### What is being asked:
Count every line of these entries that holds the word "term", and reply with the number only.

### Dataset extract:
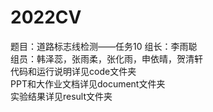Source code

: # 2022CV 
题目：道路标志线检测——任务10
组长：李雨聪  
组员：韩泽蕊，张雨柔，张化雨，申依晴，贺清轩  
代码和运行说明详见code文件夹  
PPT和大作业文档详见document文件夹  
实验结果详见result文件夹  

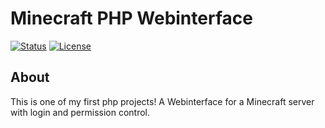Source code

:# Minecraft PHP Webinterface

[![Status](https://img.shields.io/maintenance/no/2019)]()
[![License](https://img.shields.io/badge/license-MIT-blue.svg)](/LICENSE)

## About <a name = "about"></a>

This is one of my first php projects! A Webinterface for a Minecraft server with login and permission control. 



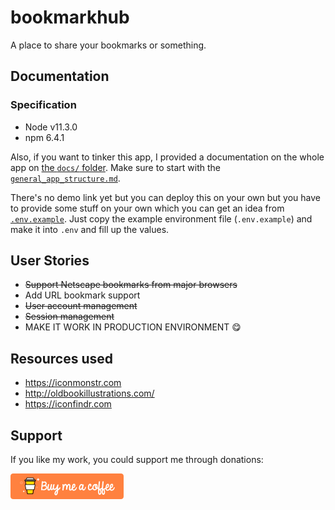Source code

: # bookmarkhub
A place to share your bookmarks or something.

## Documentation
### Specification
- Node v11.3.0
- npm 6.4.1

Also, if you want to tinker this app, I provided a documentation on the whole app on [the `docs/` folder](./docs/). Make sure to start with the [`general_app_structure.md`](./docs/general_app_structure.md).

There's no demo link yet but you can deploy this on your own but you have to provide some stuff on your own which you can get an idea from [`.env.example`](./.env.example). Just copy the example environment file (`.env.example`) and make it into `.env` and fill up the values.

## User Stories
- ~~Support Netscape bookmarks from major browsers~~
- Add URL bookmark support 
- ~~User account management~~
- ~~Session management~~
- MAKE IT WORK IN PRODUCTION ENVIRONMENT 😋

## Resources used
- https://iconmonstr.com
- http://oldbookillustrations.com/
- https://iconfindr.com

## Support
If you like my work, you could support me through donations:

[![Buy Me A Coffee image](./docs/assets/button-orange.png)](https://www.buymeacoffee.com/foodogsquared)
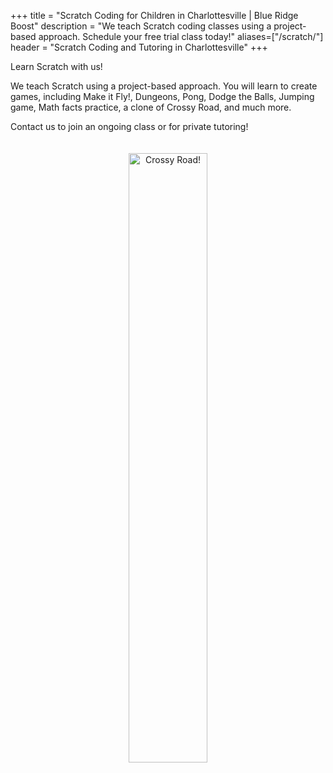 +++
title = "Scratch Coding for Children in Charlottesville | Blue Ridge Boost"
description = "We teach Scratch coding classes using a project-based approach. Schedule your free trial class today!" 
aliases=["/scratch/"]
header = "Scratch Coding and Tutoring in Charlottesville"
+++

<div class="container">

<div class="row">

<div class="col-sm-6">
Learn Scratch with us!  

We teach Scratch using a project-based approach. You will learn to create games, including Make it Fly!, Dungeons, Pong, Dodge the Balls, Jumping game, Math facts practice, a clone of Crossy Road, and much more.

Contact us to join an ongoing class or for private tutoring!

</div>


<div class="col-sm-6 left">
<center>
<a href="https://scratch.mit.edu/projects/839752749/"><img  alt="Crossy Road!" src="/images/crossy-road.png" width="50%" style="padding:20px;"></a>
</center>
</div>

</div>

</div>

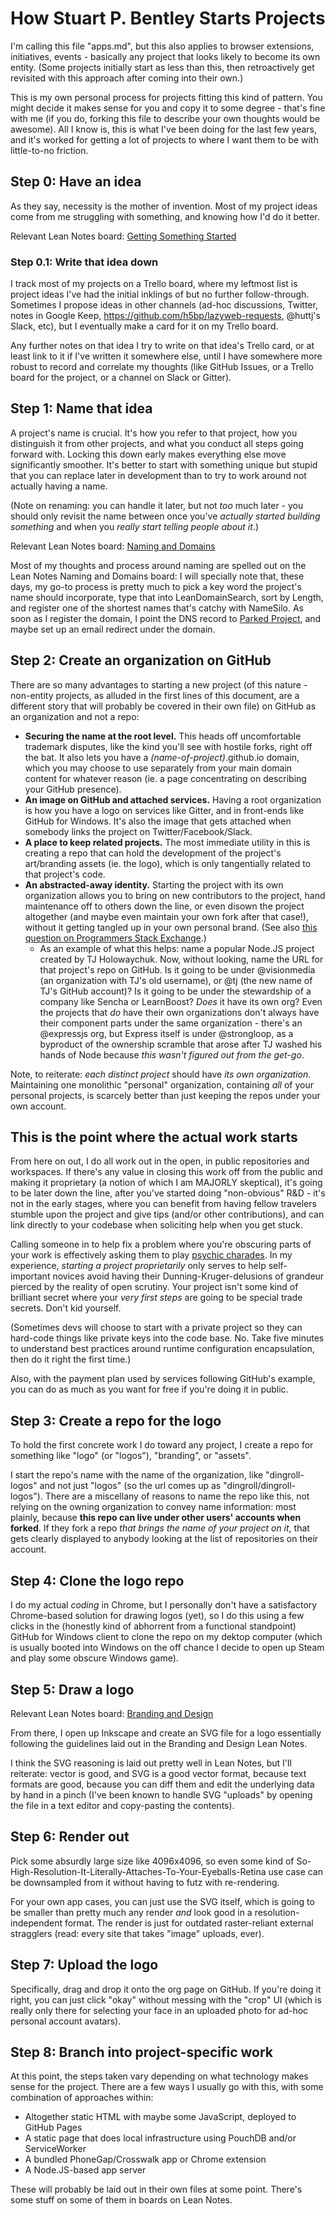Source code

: # How Stuart P. Bentley Starts Projects

I'm calling this file "apps.md", but this also applies to browser extensions, initiatives, events - basically any project that looks likely to become its own entity. (Some projects initially start as less than this, then retroactively get revisited with this approach after coming into their own.)

This is my own personal process for projects fitting this kind of pattern. You might decide it makes sense for you and copy it to some degree - that's fine with me (if you do, forking this file to describe your own thoughts would be awesome). All I know is, this is what I've been doing for the last few years, and it's worked for getting a lot of projects to where I want them to be with little-to-no friction.

## Step 0: Have an idea

As they say, necessity is the mother of invention. Most of my project ideas come from me struggling with something, and knowing how I'd do it better.

Relevant Lean Notes board: [Getting Something Started](https://trello.com/b/4qIwFkHD/getting-something-started)

### Step 0.1: Write that idea down

I track most of my projects on a Trello board, where my leftmost list is project ideas I've had the initial inklings of but no further follow-through. Sometimes I propose ideas in other channels (ad-hoc discussions, Twitter, notes in Google Keep, https://github.com/h5bp/lazyweb-requests, @huttj's Slack, etc), but I eventually make a card for it on my Trello board.

Any further notes on that idea I try to write on that idea's Trello card, or at least link to it if I've written it somewhere else, until I have somewhere more robust to record and correlate my thoughts (like GitHub Issues, or a Trello board for the project, or a channel on Slack or Gitter).

## Step 1: Name that idea

A project's name is crucial. It's how you refer to that project, how you distinguish it from other projects, and what you conduct all steps going forward with. Locking this down early makes everything else move significantly smoother. It's better to start with something unique but stupid that you can replace later in development than to try to work around not actually having a name.

(Note on renaming: you can handle it later, but not *too* much later - you should only revisit the name between once you've *actually started building something* and when you *really start telling people about it*.)

Relevant Lean Notes board: [Naming and Domains](https://trello.com/b/TekvQe5x/naming-and-domains)

Most of my thoughts and process around naming are spelled out on the Lean Notes Naming and Domains board: I will specially note that, these days, my go-to process is pretty much to pick a key word the project's name should incorporate, type that into LeanDomainSearch, sort by Length, and register one of the shortest names that's catchy with NameSilo. As soon as I register the domain, I point the DNS record to [Parked Project](https://www.parkedproject.com), and maybe set up an email redirect under the domain.

## Step 2: Create an organization on GitHub

There are so many advantages to starting a new project (of this nature - non-entity projects, as alluded in the first lines of this document, are a different story that will probably be covered in their own file) on GitHub as an organization and not a repo:

- **Securing the name at the root level.** This heads off uncomfortable trademark disputes, like the kind you'll see with hostile forks, right off the bat. It also lets you have a *(name-of-project)*.github.io domain, which you may choose to use separately from your main domain content for whatever reason (ie. a page concentrating on describing your GitHub presence).
- **An image on GitHub and attached services.** Having a root organization is how you have a logo on services like Gitter, and in front-ends like GitHub for Windows. It's also the image that gets attached when somebody links the project on Twitter/Facebook/Slack.
- **A place to keep related projects.** The most immediate utility in this is creating a repo that can hold the development of the project's art/branding assets (ie. the logo), which is only tangentially related to that project's code.
- **An abstracted-away identity.** Starting the project with its own organization allows you to bring on new contributors to the project, hand maintenance off to others down the line, or even disown the project altogether (and maybe even maintain your own fork after that case!), without it getting tangled up in your own personal brand. (See also [this question on Programmers Stack Exchange](http://programmers.stackexchange.com/a/82782/25572).)
  - As an example of what this helps: name a popular Node.JS project created by TJ Holowaychuk. Now, without looking, name the URL for that project's repo on GitHub. Is it going to be under @visionmedia (an organization with TJ's old username), or @tj (the new name of TJ's GitHub account)? Is it going to be under the stewardship of a company like Sencha or LearnBoost? *Does* it have its own org? Even the projects that *do* have their own organizations don't always have their component parts under the same organization - there's an @expressjs org, but Express itself is under @strongloop, as a byproduct of the ownership scramble that arose after TJ washed his hands of Node because *this wasn't figured out from the get-go*.

Note, to reiterate: *each distinct project* should have *its own organization*. Maintaining one monolithic "personal" organization, containing *all* of your personal projects, is scarcely better than just keeping the repos under your own account.

## This is the point where the actual work starts

From here on out, I do all work out in the open, in public repositories and workspaces. If there's any value in closing this work off from the public and making it proprietary (a notion of which I am MAJORLY skeptical), it's going to be later down the line, after you've started doing "non-obvious" R&D - it's not in the early stages, where you can benefit from having fellow travelers stumble upon the project and give tips (and/or other contributions), and can link directly to your codebase when soliciting help when you get stuck.

Calling someone in to help fix a problem where you're obscuring parts of your work is effectively asking them to play [psychic charades](http://blogs.msdn.com/b/oldnewthing/archive/2005/03/21/399688.aspx). In my experience, *starting a project proprietarily* only serves to help self-important novices avoid having their Dunning-Kruger-delusions of grandeur pierced by the reality of open scrutiny. Your project isn't some kind of brilliant secret where your *very first steps* are going to be special trade secrets. Don't kid yourself.

(Sometimes devs will choose to start with a private project so they can hard-code things like private keys into the code base. No. Take five minutes to understand best practices around runtime configuration encapsulation, then do it right the first time.)

Also, with the payment plan used by services following GitHub's example, you can do as much as you want for free if you're doing it in public.

## Step 3: Create a repo for the logo

To hold the first concrete work I do toward any project, I create a repo for something like "logo" (or "logos"), "branding", or "assets".

I start the repo's name with the name of the organization, like "dingroll-logos" and not just "logos" (so the url comes up as "dingroll/dingroll-logos"). There are a miscellany of reasons to name the repo like this, not relying on the owning organization to convey name information: most plainly, because **this repo can live under other users' accounts when forked**. If they fork a repo *that brings the name of your project on it*, that gets clearly displayed to anybody looking at the list of repositories on their account.

## Step 4: Clone the logo repo

I do my actual *coding* in Chrome, but I personally don't have a satisfactory Chrome-based solution for drawing logos (yet), so I do this using a few clicks in the (honestly kind of abhorrent from a functional standpoint) GitHub for Windows client to clone the repo on my dektop computer (which is usually booted into Windows on the off chance I decide to open up Steam and play some obscure Windows game).

## Step 5: Draw a logo

Relevant Lean Notes board: [Branding and Design](https://trello.com/b/xI45lmUk/branding-and-design)

From there, I open up Inkscape and create an SVG file for a logo essentially following the guidelines laid out in the Branding and Design Lean Notes.

I think the SVG reasoning is laid out pretty well in Lean Notes, but I'll reiterate: vector is good, and SVG is a good vector format, because text formats are good, because you can diff them and edit the underlying data by hand in a pinch (I've been known to handle SVG "uploads" by opening the file in a text editor and copy-pasting the contents).

## Step 6: Render out

Pick some absurdly large size like 4096x4096, so even some kind of So-High-Resolution-It-Literally-Attaches-To-Your-Eyeballs-Retina use case can be downsampled from it without having to futz with re-rendering.

For your own app cases, you can just use the SVG itself, which is going to be smaller than pretty much any render *and* look good in a resolution-independent format. The render is just for outdated raster-reliant external stragglers (read: every site that takes "image" uploads, ever).

## Step 7: Upload the logo

Specifically, drag and drop it onto the org page on GitHub. If you're doing it right, you can just click "okay" without messing with the "crop" UI (which is really only there for selecting your face in an uploaded photo for ad-hoc personal account avatars).

## Step 8: Branch into project-specific work

At this point, the steps taken vary depending on what technology makes sense for the project. There are a few ways I usually go with this, with some combination of approaches within:

- Altogether static HTML with maybe some JavaScript, deployed to GitHub Pages
- A static page that does local infrastructure using PouchDB and/or ServiceWorker
- A bundled PhoneGap/Crosswalk app or Chrome extension
- A Node.JS-based app server

These will probably be laid out in their own files at some point. There's some stuff on some of them in boards on Lean Notes.
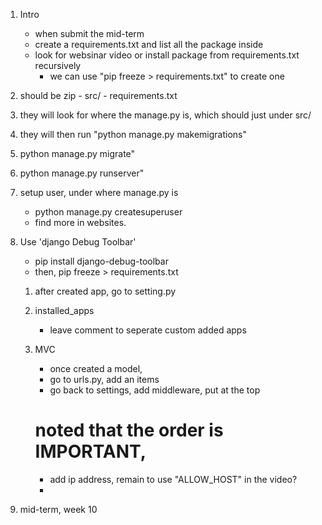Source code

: 1. Intro
    - when submit the mid-term
    - create a requirements.txt and list all the package inside
    - look for websinar video or install package from requirements.txt recursively
        - we can use "pip freeze > requirements.txt" to create one  

2. should be 
    zip
        - src/
        - requirements.txt

3. they will look for where the manage.py is, which should just under src/
4. they will then run "python manage.py makemigrations"
5. python manage.py migrate"
6. python manage.py runserver"
7. setup user, under where manage.py is
    - python manage.py createsuperuser
    - find more in websites.
8. Use 'django Debug Toolbar'
    - pip install django-debug-toolbar
    - then, pip freeze > requirements.txt
    1. after created app, go to setting.py
    2. installed_apps
        - leave comment to seperate custom added apps

    3. MVC 
        - once created a model,
        - go to urls.py, add an items
        - go back to settings, add middleware, put at the top
        # noted that the order is IMPORTANT, 
        - add ip address, remain to use "ALLOW_HOST" in the video?
        - 
9. mid-term, week 10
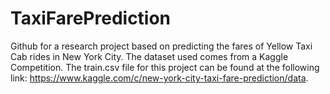 # TaxiFarePrediction
Github for a research project based on predicting the fares of Yellow Taxi Cab rides in New York City. The dataset used comes from a Kaggle Competition. 
The train.csv file for this project can be found at the following link: https://www.kaggle.com/c/new-york-city-taxi-fare-prediction/data. 

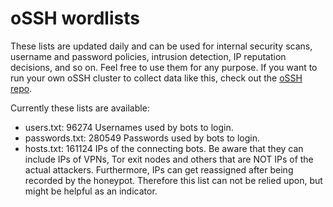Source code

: # oSSH wordlists
These lists are updated daily and can be used for internal security scans, username and password policies, intrusion detection, IP reputation decisions, and so on. Feel free to use them for any purpose. If you want to run your own oSSH cluster to collect data like this, check out the [oSSH repo](https://github.com/toxyl/ossh).  

Currently these lists are available:  
- users.txt: 96274                                                                                                                                                                                                                                                                                                                                                                                                                                                                                                               Usernames used by bots to login. 
- passwords.txt: 280549                                                                                                                                                                                                                                                                                                                                                                                                                                                                                                               Passwords used by bots to login. 
- hosts.txt: 161124                                                                                                                                                                                                                                                                                                                                                                                                                                                                                                               IPs of the connecting bots. Be aware that they can include IPs of VPNs, Tor exit nodes and others that are NOT IPs of the actual attackers. Furthermore, IPs can get reassigned after being recorded by the honeypot. Therefore this list can not be relied upon, but might be helpful as an indicator.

### Completed exercise:
2